[Task brief] Your answer must be the full set of records, repeated exactly.

[Records supplied]
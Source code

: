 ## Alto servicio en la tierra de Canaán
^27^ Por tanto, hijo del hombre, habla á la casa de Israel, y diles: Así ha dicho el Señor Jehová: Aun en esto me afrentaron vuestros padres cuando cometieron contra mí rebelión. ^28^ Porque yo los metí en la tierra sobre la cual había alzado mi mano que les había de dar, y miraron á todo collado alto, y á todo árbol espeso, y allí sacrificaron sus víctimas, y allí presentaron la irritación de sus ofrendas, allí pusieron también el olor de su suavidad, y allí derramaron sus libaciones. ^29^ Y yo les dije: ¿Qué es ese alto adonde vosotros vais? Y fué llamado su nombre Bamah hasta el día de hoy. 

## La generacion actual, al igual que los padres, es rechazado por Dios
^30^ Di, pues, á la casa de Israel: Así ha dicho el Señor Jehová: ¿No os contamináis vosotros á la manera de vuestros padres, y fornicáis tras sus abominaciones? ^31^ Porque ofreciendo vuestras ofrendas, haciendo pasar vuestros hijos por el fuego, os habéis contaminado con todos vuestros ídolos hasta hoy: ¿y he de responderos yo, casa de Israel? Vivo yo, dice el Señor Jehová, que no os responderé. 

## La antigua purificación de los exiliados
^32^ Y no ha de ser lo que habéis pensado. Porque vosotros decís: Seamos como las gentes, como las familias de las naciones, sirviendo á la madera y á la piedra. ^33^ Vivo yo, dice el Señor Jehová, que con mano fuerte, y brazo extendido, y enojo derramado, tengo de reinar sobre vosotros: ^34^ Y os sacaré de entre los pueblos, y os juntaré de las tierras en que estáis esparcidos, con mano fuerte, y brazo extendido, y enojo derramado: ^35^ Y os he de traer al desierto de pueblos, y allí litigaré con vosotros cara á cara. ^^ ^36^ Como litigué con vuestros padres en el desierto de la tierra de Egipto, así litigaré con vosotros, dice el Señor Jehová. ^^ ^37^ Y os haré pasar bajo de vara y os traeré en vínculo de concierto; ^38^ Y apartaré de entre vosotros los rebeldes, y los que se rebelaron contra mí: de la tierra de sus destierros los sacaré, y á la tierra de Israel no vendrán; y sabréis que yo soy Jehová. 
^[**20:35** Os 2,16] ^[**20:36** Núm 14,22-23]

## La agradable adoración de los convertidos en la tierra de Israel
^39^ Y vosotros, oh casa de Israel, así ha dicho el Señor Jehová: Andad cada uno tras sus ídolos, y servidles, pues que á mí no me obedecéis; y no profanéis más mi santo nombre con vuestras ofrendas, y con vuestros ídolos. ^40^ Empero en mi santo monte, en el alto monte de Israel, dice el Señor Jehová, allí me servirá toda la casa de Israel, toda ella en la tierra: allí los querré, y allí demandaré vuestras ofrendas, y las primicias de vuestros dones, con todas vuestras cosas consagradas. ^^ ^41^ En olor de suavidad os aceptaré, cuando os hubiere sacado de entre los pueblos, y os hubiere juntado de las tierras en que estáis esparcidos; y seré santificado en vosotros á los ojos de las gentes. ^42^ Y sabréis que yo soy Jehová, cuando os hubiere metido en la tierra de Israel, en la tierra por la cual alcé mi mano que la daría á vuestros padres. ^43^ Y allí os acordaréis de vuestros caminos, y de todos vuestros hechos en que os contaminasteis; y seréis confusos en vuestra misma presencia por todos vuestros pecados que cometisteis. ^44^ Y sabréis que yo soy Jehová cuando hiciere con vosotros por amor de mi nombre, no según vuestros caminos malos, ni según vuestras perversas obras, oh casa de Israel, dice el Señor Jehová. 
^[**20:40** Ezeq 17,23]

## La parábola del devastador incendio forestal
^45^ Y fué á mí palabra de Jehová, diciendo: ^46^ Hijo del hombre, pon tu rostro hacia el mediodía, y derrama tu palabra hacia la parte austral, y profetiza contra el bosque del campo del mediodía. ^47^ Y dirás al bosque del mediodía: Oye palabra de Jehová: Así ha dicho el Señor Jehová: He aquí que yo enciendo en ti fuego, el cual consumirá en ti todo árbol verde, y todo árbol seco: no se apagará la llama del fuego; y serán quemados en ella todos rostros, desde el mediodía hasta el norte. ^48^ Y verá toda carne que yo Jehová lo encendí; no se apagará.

[Solution below]
Source code

: ## Alto servicio en la tierra de Canaán
^27^ Por tanto, hijo del hombre, habla á la casa de Israel, y diles: Así ha dicho el Señor Jehová: Aun en esto me afrentaron vuestros padres cuando cometieron contra mí rebelión. ^28^ Porque yo los metí en la tierra sobre la cual había alzado mi mano que les había de dar, y miraron á todo collado alto, y á todo árbol espeso, y allí sacrificaron sus víctimas, y allí presentaron la irritación de sus ofrendas, allí pusieron también el olor de su suavidad, y allí derramaron sus libaciones. ^29^ Y yo les dije: ¿Qué es ese alto adonde vosotros vais? Y fué llamado su nombre Bamah hasta el día de hoy. 

## La generacion actual, al igual que los padres, es rechazado por Dios
^30^ Di, pues, á la casa de Israel: Así ha dicho el Señor Jehová: ¿No os contamináis vosotros á la manera de vuestros padres, y fornicáis tras sus abominaciones? ^31^ Porque ofreciendo vuestras ofrendas, haciendo pasar vuestros hijos por el fuego, os habéis contaminado con todos vuestros ídolos hasta hoy: ¿y he de responderos yo, casa de Israel? Vivo yo, dice el Señor Jehová, que no os responderé. 

## La antigua purificación de los exiliados
^32^ Y no ha de ser lo que habéis pensado. Porque vosotros decís: Seamos como las gentes, como las familias de las naciones, sirviendo á la madera y á la piedra. ^33^ Vivo yo, dice el Señor Jehová, que con mano fuerte, y brazo extendido, y enojo derramado, tengo de reinar sobre vosotros: ^34^ Y os sacaré de entre los pueblos, y os juntaré de las tierras en que estáis esparcidos, con mano fuerte, y brazo extendido, y enojo derramado: ^35^ Y os he de traer al desierto de pueblos, y allí litigaré con vosotros cara á cara. ^^ ^36^ Como litigué con vuestros padres en el desierto de la tierra de Egipto, así litigaré con vosotros, dice el Señor Jehová. ^^ ^37^ Y os haré pasar bajo de vara y os traeré en vínculo de concierto; ^38^ Y apartaré de entre vosotros los rebeldes, y los que se rebelaron contra mí: de la tierra de sus destierros los sacaré, y á la tierra de Israel no vendrán; y sabréis que yo soy Jehová. 
^[**20:35** Os 2,16] ^[**20:36** Núm 14,22-23]

## La agradable adoración de los convertidos en la tierra de Israel
^39^ Y vosotros, oh casa de Israel, así ha dicho el Señor Jehová: Andad cada uno tras sus ídolos, y servidles, pues que á mí no me obedecéis; y no profanéis más mi santo nombre con vuestras ofrendas, y con vuestros ídolos. ^40^ Empero en mi santo monte, en el alto monte de Israel, dice el Señor Jehová, allí me servirá toda la casa de Israel, toda ella en la tierra: allí los querré, y allí demandaré vuestras ofrendas, y las primicias de vuestros dones, con todas vuestras cosas consagradas. ^^ ^41^ En olor de suavidad os aceptaré, cuando os hubiere sacado de entre los pueblos, y os hubiere juntado de las tierras en que estáis esparcidos; y seré santificado en vosotros á los ojos de las gentes. ^42^ Y sabréis que yo soy Jehová, cuando os hubiere metido en la tierra de Israel, en la tierra por la cual alcé mi mano que la daría á vuestros padres. ^43^ Y allí os acordaréis de vuestros caminos, y de todos vuestros hechos en que os contaminasteis; y seréis confusos en vuestra misma presencia por todos vuestros pecados que cometisteis. ^44^ Y sabréis que yo soy Jehová cuando hiciere con vosotros por amor de mi nombre, no según vuestros caminos malos, ni según vuestras perversas obras, oh casa de Israel, dice el Señor Jehová. 
^[**20:40** Ezeq 17,23]

## La parábola del devastador incendio forestal
^45^ Y fué á mí palabra de Jehová, diciendo: ^46^ Hijo del hombre, pon tu rostro hacia el mediodía, y derrama tu palabra hacia la parte austral, y profetiza contra el bosque del campo del mediodía. ^47^ Y dirás al bosque del mediodía: Oye palabra de Jehová: Así ha dicho el Señor Jehová: He aquí que yo enciendo en ti fuego, el cual consumirá en ti todo árbol verde, y todo árbol seco: no se apagará la llama del fuego; y serán quemados en ella todos rostros, desde el mediodía hasta el norte. ^48^ Y verá toda carne que yo Jehová lo encendí; no se apagará.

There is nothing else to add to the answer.